Carnage
Kate Winslet and Christoph Waltz star in this compelling drama about two middle-class couples, who meet on polite terms to patch up a playground scuffle between their sons
Two middle-class couples meet on polite terms to patch up a playground scuffle between their sons. But they end up verbally tearing lumps out of one another in Roman Polanski's wickedly satirical screen adaptation of Yasmina Reza's hit stage play, God of Carnage.

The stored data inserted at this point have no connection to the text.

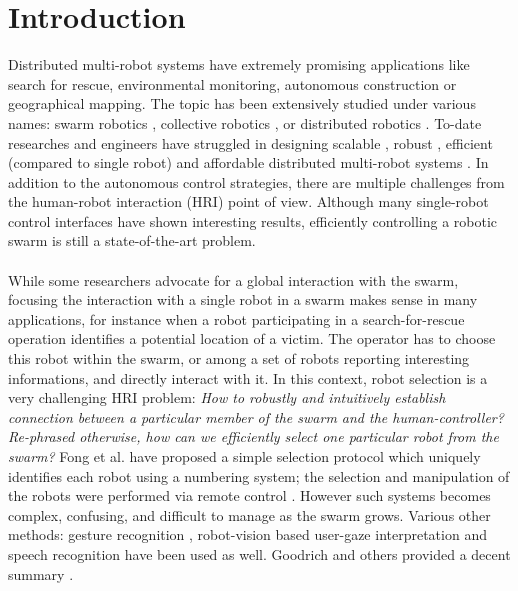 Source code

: \documentclass{svmult}
\begin{document}

\section{Introduction}
\label{sec:introduction}
Distributed multi-robot systems have extremely promising applications like search for rescue, environmental monitoring, autonomous construction or geographical mapping. The topic has been extensively studied under various names: swarm robotics \cite{brambilla2013}, collective robotics \cite{kernbach2013handbook}, or distributed robotics \cite{martinoli2012distributed}. To-date researches and engineers have struggled in designing scalable \cite{rubenstein2012kilobot}, robust \cite{winfield2006safety}, efficient (compared to single robot) \cite{Bonani2012} and affordable distributed multi-robot systems \cite{rubenstein2014programmable}. In addition to the autonomous control strategies, there are multiple challenges from the human-robot interaction (HRI) point of view. Although many single-robot control interfaces have shown interesting results, efficiently controlling a robotic swarm is still a state-of-the-art problem.\\
\\
While some researchers advocate for a global interaction with the swarm, focusing the interaction with a single robot in a swarm makes sense in many applications, for instance when a robot participating in a search-for-rescue operation identifies a potential location of a victim. 
The operator has to choose this robot within the swarm, or among a set of robots reporting interesting informations, and directly interact with it. In this context, robot selection is a very challenging HRI problem: \textit{How to robustly and intuitively establish connection between a particular member of the swarm and the human-controller? Re-phrased otherwise, how can we efficiently select one particular robot from the swarm?} Fong et al. have proposed a simple selection protocol which uniquely identifies each robot using a numbering system; the selection and manipulation of the robots were performed via remote control \cite{fong2003}. However such systems becomes complex, confusing, and difficult to manage as the swarm grows. Various other methods: gesture recognition \cite{Nagietal2014, Jones2010, Couture-Beil2010, Monajjemi2013}, robot-vision based user-gaze interpretation \cite{Couture-Beil2010, Monajjemi2013, Pourmehr2013} and speech recognition \cite{Pourmehr2013} have been used as well. Goodrich and others provided a decent summary \cite{yanco2004classifying, goodrich2007human, Rule2012}.\\
\end{document}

Bourgeois good manners prove to be a very thin veneer when New York couple Nancy and Alan (Kate Winslet and Christoph Waltz) go to the home of aggrieved parents Penelope and Michael (Jodie Foster and John C Reilly) to settle the issue. At first, everyone is cordial and well behaved. But tensions soon emerge between and within the couples.
Cynical lawyer Alan reveals his disdain by plotting the defence of a scandal-hit drugs company on his mobile, plumbing supplies salesman Michael becomes increasingly boorish and uptight Kate vomits over a priceless art catalogue, at which point the ostentatiously socially concerned Penelope reveals her true scale of values.
It's ghastly but utterly riveting, mercilessly dissecting social hypocrisy, and Polanski directs his heavy-hitting cast with consummate skill. Save for a brief, distant glimpse of the kids' initial quarrel, he makes no effort to open out the play, making us squirm all the more by confining us to the hosts' Brooklyn apartment as the encounter unfolds in real time.